> **About this exercise**
Stop at the line containing "2. Click **Sign-in method**": write out every line from the beginning of the entries up to and including it, minus the pictures.

(Dataset items)

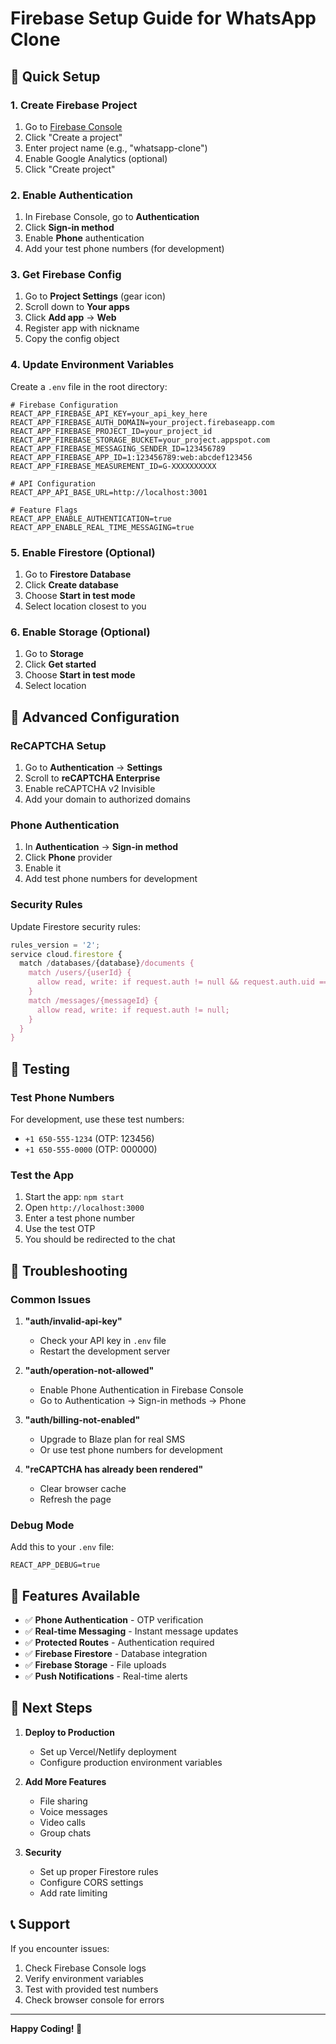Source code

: # Firebase Setup Guide for WhatsApp Clone

## 🚀 Quick Setup

### 1. Create Firebase Project
1. Go to [Firebase Console](https://console.firebase.google.com/)
2. Click "Create a project"
3. Enter project name (e.g., "whatsapp-clone")
4. Enable Google Analytics (optional)
5. Click "Create project"

### 2. Enable Authentication
1. In Firebase Console, go to **Authentication**
2. Click **Sign-in method**
3. Enable **Phone** authentication
4. Add your test phone numbers (for development)

### 3. Get Firebase Config
1. Go to **Project Settings** (gear icon)
2. Scroll down to **Your apps**
3. Click **Add app** → **Web**
4. Register app with nickname
5. Copy the config object

### 4. Update Environment Variables
Create a `.env` file in the root directory:

```env
# Firebase Configuration
REACT_APP_FIREBASE_API_KEY=your_api_key_here
REACT_APP_FIREBASE_AUTH_DOMAIN=your_project.firebaseapp.com
REACT_APP_FIREBASE_PROJECT_ID=your_project_id
REACT_APP_FIREBASE_STORAGE_BUCKET=your_project.appspot.com
REACT_APP_FIREBASE_MESSAGING_SENDER_ID=123456789
REACT_APP_FIREBASE_APP_ID=1:123456789:web:abcdef123456
REACT_APP_FIREBASE_MEASUREMENT_ID=G-XXXXXXXXXX

# API Configuration
REACT_APP_API_BASE_URL=http://localhost:3001

# Feature Flags
REACT_APP_ENABLE_AUTHENTICATION=true
REACT_APP_ENABLE_REAL_TIME_MESSAGING=true
```

### 5. Enable Firestore (Optional)
1. Go to **Firestore Database**
2. Click **Create database**
3. Choose **Start in test mode**
4. Select location closest to you

### 6. Enable Storage (Optional)
1. Go to **Storage**
2. Click **Get started**
3. Choose **Start in test mode**
4. Select location

## 🔧 Advanced Configuration

### ReCAPTCHA Setup
1. Go to **Authentication** → **Settings**
2. Scroll to **reCAPTCHA Enterprise**
3. Enable reCAPTCHA v2 Invisible
4. Add your domain to authorized domains

### Phone Authentication
1. In **Authentication** → **Sign-in method**
2. Click **Phone** provider
3. Enable it
4. Add test phone numbers for development

### Security Rules
Update Firestore security rules:

```javascript
rules_version = '2';
service cloud.firestore {
  match /databases/{database}/documents {
    match /users/{userId} {
      allow read, write: if request.auth != null && request.auth.uid == userId;
    }
    match /messages/{messageId} {
      allow read, write: if request.auth != null;
    }
  }
}
```

## 🧪 Testing

### Test Phone Numbers
For development, use these test numbers:
- `+1 650-555-1234` (OTP: 123456)
- `+1 650-555-0000` (OTP: 000000)

### Test the App
1. Start the app: `npm start`
2. Open `http://localhost:3000`
3. Enter a test phone number
4. Use the test OTP
5. You should be redirected to the chat

## 🚨 Troubleshooting

### Common Issues

1. **"auth/invalid-api-key"**
   - Check your API key in `.env` file
   - Restart the development server

2. **"auth/operation-not-allowed"**
   - Enable Phone Authentication in Firebase Console
   - Go to Authentication → Sign-in methods → Phone

3. **"auth/billing-not-enabled"**
   - Upgrade to Blaze plan for real SMS
   - Or use test phone numbers for development

4. **"reCAPTCHA has already been rendered"**
   - Clear browser cache
   - Refresh the page

### Debug Mode
Add this to your `.env` file:
```env
REACT_APP_DEBUG=true
```

## 📱 Features Available

- ✅ **Phone Authentication** - OTP verification
- ✅ **Real-time Messaging** - Instant message updates
- ✅ **Protected Routes** - Authentication required
- ✅ **Firebase Firestore** - Database integration
- ✅ **Firebase Storage** - File uploads
- ✅ **Push Notifications** - Real-time alerts

## 🎯 Next Steps

1. **Deploy to Production**
   - Set up Vercel/Netlify deployment
   - Configure production environment variables

2. **Add More Features**
   - File sharing
   - Voice messages
   - Video calls
   - Group chats

3. **Security**
   - Set up proper Firestore rules
   - Configure CORS settings
   - Add rate limiting

## 📞 Support

If you encounter issues:
1. Check Firebase Console logs
2. Verify environment variables
3. Test with provided test numbers
4. Check browser console for errors

---

**Happy Coding! 🚀**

> **Response for this exercise**
Source code

: # Firebase Setup Guide for WhatsApp Clone

## 🚀 Quick Setup

### 1. Create Firebase Project
1. Go to [Firebase Console](https://console.firebase.google.com/)
2. Click "Create a project"
3. Enter project name (e.g., "whatsapp-clone")
4. Enable Google Analytics (optional)
5. Click "Create project"

### 2. Enable Authentication
1. In Firebase Console, go to **Authentication**
2. Click **Sign-in method**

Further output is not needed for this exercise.